@aidan,
aidan, I'm just curious about how you would feel if this girl wanted to date this boy
mainly because of his skin color. I'm not saying that is the case, I'm just playing with a hypothetical in my mind.
Let's say this girl is a rebellious type who is always trying to assert her independence from her mother, or from what her mother wants her to do, or how her mother wants her to dress, or behave, etc. And she knows that her mother is a relatively conservative conformist type who would prefer that she dates boys from groups which are similar to her family--same religion, same socio-economic level, same neighborhood, similar family values, same ethnic/cultural background, and same skin color--because those shared similarities give this mother a feeling of familiarity and consequently increase her level of comfort about the kind of boy her daughter is dating. This mother doesn't dislike or mistrust people of other religions, socio-economic levels, cultural groups, or skin colors, she just doesn't know them well because she herself socializes mainly with people similar to herself on those dimensions because that's the social circle she moves in.
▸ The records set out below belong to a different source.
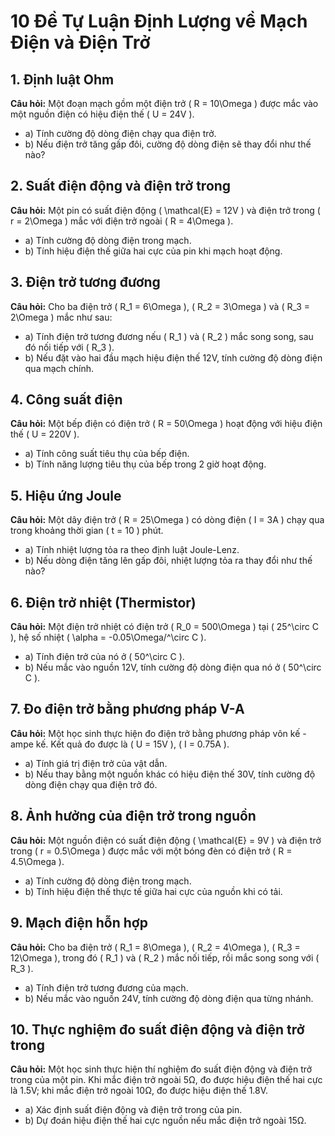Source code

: # 10 Đề Tự Luận Định Lượng về Mạch Điện và Điện Trở

## 1. Định luật Ohm  
**Câu hỏi:** Một đoạn mạch gồm một điện trở \( R = 10\Omega \) được mắc vào một nguồn điện có hiệu điện thế \( U = 24V \).  
- a) Tính cường độ dòng điện chạy qua điện trở.  
- b) Nếu điện trở tăng gấp đôi, cường độ dòng điện sẽ thay đổi như thế nào?  

## 2. Suất điện động và điện trở trong  
**Câu hỏi:** Một pin có suất điện động \( \mathcal{E} = 12V \) và điện trở trong \( r = 2\Omega \) mắc với điện trở ngoài \( R = 4\Omega \).  
- a) Tính cường độ dòng điện trong mạch.  
- b) Tính hiệu điện thế giữa hai cực của pin khi mạch hoạt động.  

## 3. Điện trở tương đương  
**Câu hỏi:** Cho ba điện trở \( R_1 = 6\Omega \), \( R_2 = 3\Omega \) và \( R_3 = 2\Omega \) mắc như sau:  
- a) Tính điện trở tương đương nếu \( R_1 \) và \( R_2 \) mắc song song, sau đó nối tiếp với \( R_3 \).  
- b) Nếu đặt vào hai đầu mạch hiệu điện thế 12V, tính cường độ dòng điện qua mạch chính.  

## 4. Công suất điện  
**Câu hỏi:** Một bếp điện có điện trở \( R = 50\Omega \) hoạt động với hiệu điện thế \( U = 220V \).  
- a) Tính công suất tiêu thụ của bếp điện.  
- b) Tính năng lượng tiêu thụ của bếp trong 2 giờ hoạt động.  

## 5. Hiệu ứng Joule  
**Câu hỏi:** Một dây điện trở \( R = 25\Omega \) có dòng điện \( I = 3A \) chạy qua trong khoảng thời gian \( t = 10 \) phút.  
- a) Tính nhiệt lượng tỏa ra theo định luật Joule-Lenz.  
- b) Nếu dòng điện tăng lên gấp đôi, nhiệt lượng tỏa ra thay đổi như thế nào?  

## 6. Điện trở nhiệt (Thermistor)  
**Câu hỏi:** Một điện trở nhiệt có điện trở \( R_0 = 500\Omega \) tại \( 25^\circ C \), hệ số nhiệt \( \alpha = -0.05\Omega/^\circ C \).  
- a) Tính điện trở của nó ở \( 50^\circ C \).  
- b) Nếu mắc vào nguồn 12V, tính cường độ dòng điện qua nó ở \( 50^\circ C \).  

## 7. Đo điện trở bằng phương pháp V-A  
**Câu hỏi:** Một học sinh thực hiện đo điện trở bằng phương pháp vôn kế - ampe kế. Kết quả đo được là \( U = 15V \), \( I = 0.75A \).  
- a) Tính giá trị điện trở của vật dẫn.  
- b) Nếu thay bằng một nguồn khác có hiệu điện thế 30V, tính cường độ dòng điện chạy qua điện trở đó.  

## 8. Ảnh hưởng của điện trở trong nguồn  
**Câu hỏi:** Một nguồn điện có suất điện động \( \mathcal{E} = 9V \) và điện trở trong \( r = 0.5\Omega \) được mắc với một bóng đèn có điện trở \( R = 4.5\Omega \).  
- a) Tính cường độ dòng điện trong mạch.  
- b) Tính hiệu điện thế thực tế giữa hai cực của nguồn khi có tải.  

## 9. Mạch điện hỗn hợp  
**Câu hỏi:** Cho ba điện trở \( R_1 = 8\Omega \), \( R_2 = 4\Omega \), \( R_3 = 12\Omega \), trong đó \( R_1 \) và \( R_2 \) mắc nối tiếp, rồi mắc song song với \( R_3 \).  
- a) Tính điện trở tương đương của mạch.  
- b) Nếu mắc vào nguồn 24V, tính cường độ dòng điện qua từng nhánh.  

## 10. Thực nghiệm đo suất điện động và điện trở trong  
**Câu hỏi:** Một học sinh thực hiện thí nghiệm đo suất điện động và điện trở trong của một pin. Khi mắc điện trở ngoài 5Ω, đo được hiệu điện thế hai cực là 1.5V; khi mắc điện trở ngoài 10Ω, đo được hiệu điện thế 1.8V.  
- a) Xác định suất điện động và điện trở trong của pin.  
- b) Dự đoán hiệu điện thế hai cực nguồn nếu mắc điện trở ngoài 15Ω.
So, she'd prefer that her daughter stuck to what she is comfortable with when deciding to date a boy.
This girl goes to a school where she can, in fact, find many potential dating partners who she might be attracted to, and like, and who could easily fit into the familiar parameters her mother prefers for her. But this somewhat rebellious girl decides to opt for the less conventional choice, partly just for the sake of being less conventional, but also to make a strike for independence. She knows this black guy who's very nice and she thinks it would be great, and cool, and unconventional, and liberated, and grown-up to date him--since most of the white girls in her school never dated any black guys--so, in effect, she'd sort of be using him, because of his skin color, to convey some sort of message about herself--and, besides, it would get her mother's goat, so that would be an extra bonus. She's not consciously aware of all of this, she just knows that the idea of dating this particular boy seems very exciting and different, and the more her mother seems to withhold her approval, the more determined she is to date him.
And, this girl might have made the same sort of decision, for the same sort of reasons, if that nice boy, instead of being black, was the only Muslim in a predominantly Christian school, and her mother was an evangelical Christian who preferred that her daughter date other Christians.
Would the fact that the girl's motive for wanting to date the boy was related to the fact of his skin color, and the sorts of reactions that might engender in others, and not just to his personal attributes, or his general physical attractiveness to her, change how you would see her, or her mother?